XV.
ESCHAMPS criblait son blé. Cette besogne se
faisait dans la salle, à l’avant de la maison. Des
draps de coton avaient été étendus sur le plancher
pour empêcher le grain de pénétrer dans les
fentes. Le vieux tournait la manivelle et, par un
orifice pratiqué au plafond, le grain tombait du grenier
dans la trémie de la machine. Là-haut, Charlot
muni d’une pelle comblait le trou qui se creusait au
milieu du tas, veillait à ce que le filet coulât régulier,
sans interruption. Par moment, lorsqu’il était en
avance sur son travail, il s’étendait au bord de l’amoncellement
et savourait la sensation d’être entraîné
vers l’abîme, de sentir le vide se faire sous sa poitrine.

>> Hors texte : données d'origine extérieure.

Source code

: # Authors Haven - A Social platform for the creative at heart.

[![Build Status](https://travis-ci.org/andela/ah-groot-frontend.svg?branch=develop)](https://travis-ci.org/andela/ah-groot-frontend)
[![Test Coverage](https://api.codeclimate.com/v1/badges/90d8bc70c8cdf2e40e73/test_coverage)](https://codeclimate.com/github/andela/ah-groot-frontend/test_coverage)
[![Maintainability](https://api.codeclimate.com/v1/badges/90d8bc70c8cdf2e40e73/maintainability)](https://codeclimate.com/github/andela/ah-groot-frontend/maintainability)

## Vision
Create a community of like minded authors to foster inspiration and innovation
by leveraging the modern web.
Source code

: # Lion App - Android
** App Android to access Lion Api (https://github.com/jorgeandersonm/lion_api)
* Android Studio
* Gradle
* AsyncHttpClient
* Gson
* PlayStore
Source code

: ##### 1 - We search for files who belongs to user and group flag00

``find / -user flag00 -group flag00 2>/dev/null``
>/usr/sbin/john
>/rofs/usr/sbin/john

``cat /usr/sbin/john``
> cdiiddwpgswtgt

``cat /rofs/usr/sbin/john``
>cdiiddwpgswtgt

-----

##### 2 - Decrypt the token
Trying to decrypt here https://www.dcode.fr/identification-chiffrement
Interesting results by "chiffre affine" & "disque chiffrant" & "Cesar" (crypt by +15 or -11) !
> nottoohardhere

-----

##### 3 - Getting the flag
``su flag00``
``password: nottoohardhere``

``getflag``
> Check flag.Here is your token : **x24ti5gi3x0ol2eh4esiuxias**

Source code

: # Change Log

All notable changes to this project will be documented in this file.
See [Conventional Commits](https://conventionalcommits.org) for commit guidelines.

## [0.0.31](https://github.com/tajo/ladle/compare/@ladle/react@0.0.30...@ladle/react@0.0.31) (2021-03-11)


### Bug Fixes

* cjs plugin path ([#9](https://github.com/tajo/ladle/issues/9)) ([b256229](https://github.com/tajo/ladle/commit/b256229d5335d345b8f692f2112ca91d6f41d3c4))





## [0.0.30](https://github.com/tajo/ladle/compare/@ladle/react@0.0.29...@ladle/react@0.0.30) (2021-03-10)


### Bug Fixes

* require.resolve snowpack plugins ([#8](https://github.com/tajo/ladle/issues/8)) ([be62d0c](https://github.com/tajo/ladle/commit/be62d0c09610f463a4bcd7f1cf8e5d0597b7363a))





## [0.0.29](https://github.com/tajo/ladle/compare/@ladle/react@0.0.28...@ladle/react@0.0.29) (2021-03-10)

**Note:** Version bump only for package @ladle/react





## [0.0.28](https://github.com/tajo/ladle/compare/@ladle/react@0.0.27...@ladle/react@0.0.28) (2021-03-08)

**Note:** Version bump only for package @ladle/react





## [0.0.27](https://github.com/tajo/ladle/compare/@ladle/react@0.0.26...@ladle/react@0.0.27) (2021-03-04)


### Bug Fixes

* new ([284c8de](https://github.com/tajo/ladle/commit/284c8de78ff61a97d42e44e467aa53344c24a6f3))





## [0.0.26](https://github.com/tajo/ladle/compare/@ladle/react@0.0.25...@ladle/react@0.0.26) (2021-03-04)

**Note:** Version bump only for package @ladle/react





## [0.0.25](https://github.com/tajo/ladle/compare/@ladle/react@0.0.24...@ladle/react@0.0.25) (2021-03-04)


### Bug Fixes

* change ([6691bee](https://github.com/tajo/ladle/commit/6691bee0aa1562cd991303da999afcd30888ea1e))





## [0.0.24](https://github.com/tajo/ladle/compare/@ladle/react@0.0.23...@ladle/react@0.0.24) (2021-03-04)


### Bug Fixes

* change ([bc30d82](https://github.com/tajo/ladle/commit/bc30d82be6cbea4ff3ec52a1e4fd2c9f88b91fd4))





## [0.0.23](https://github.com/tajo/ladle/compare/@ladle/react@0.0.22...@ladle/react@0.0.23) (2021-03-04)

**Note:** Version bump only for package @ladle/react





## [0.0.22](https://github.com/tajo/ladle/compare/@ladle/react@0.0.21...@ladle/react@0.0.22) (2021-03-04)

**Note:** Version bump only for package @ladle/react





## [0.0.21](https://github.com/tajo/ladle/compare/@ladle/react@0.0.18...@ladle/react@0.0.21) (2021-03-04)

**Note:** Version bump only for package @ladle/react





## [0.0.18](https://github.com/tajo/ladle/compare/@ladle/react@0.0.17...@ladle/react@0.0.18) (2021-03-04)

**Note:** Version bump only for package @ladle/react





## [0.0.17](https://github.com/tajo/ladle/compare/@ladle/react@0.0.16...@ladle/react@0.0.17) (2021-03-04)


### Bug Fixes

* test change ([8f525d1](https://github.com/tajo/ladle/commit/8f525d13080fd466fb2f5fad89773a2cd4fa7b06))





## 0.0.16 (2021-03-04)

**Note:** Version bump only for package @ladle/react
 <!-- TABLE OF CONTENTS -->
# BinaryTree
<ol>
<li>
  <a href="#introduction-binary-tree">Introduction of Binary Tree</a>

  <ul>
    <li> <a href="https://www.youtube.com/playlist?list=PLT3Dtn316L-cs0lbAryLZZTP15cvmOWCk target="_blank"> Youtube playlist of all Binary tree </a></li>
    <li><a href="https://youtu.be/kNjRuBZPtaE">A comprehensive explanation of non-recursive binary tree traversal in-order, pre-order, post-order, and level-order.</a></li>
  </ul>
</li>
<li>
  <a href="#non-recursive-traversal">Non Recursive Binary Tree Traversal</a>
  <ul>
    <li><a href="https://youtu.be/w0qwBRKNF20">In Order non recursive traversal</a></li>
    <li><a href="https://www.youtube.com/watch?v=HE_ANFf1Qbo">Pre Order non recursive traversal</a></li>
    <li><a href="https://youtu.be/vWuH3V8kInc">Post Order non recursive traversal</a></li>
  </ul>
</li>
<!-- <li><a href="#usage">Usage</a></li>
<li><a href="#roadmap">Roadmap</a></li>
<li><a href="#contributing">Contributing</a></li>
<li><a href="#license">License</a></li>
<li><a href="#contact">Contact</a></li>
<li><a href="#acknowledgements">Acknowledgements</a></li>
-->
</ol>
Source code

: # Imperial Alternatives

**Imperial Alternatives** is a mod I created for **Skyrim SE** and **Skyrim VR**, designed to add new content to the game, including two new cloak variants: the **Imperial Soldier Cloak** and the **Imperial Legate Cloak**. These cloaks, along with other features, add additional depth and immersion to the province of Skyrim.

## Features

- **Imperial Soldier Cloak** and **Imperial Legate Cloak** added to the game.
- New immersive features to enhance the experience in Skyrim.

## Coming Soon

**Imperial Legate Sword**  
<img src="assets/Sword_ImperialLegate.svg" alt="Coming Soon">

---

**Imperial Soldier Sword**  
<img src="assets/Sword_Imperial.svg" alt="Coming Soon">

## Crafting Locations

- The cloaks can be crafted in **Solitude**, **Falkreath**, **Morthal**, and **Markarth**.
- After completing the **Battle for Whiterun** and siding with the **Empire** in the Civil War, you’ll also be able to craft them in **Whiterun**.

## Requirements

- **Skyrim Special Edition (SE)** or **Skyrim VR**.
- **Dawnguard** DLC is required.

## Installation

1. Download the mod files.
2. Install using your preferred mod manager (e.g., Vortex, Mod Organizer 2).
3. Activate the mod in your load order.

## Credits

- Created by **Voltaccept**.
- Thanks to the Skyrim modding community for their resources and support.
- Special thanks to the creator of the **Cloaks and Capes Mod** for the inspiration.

D’autres fois, il laissait son poing reposer
inerte à la surface et il le regardait s’enfoncer graduellement,
disparaître avec le froment. Aussi, il
tenait sa main dans la crevasse, laissait le blé froid
lui glisser sur la peau qui devenait sèche et lisse
comme une pièce de métal polie par un long frottement,
le soc d’une charrue après le premier jour de
labour.
Sans arrêt, Deschamps tournait sa manivelle, et la pièce s’emplissait du dur grincement des roues à engrenage, du monotone bourdonnement de l’éventail.
L’on était en janvier, et le froid faisait croître dans les fenêtres toute une étrange et capricieuse flore de glace.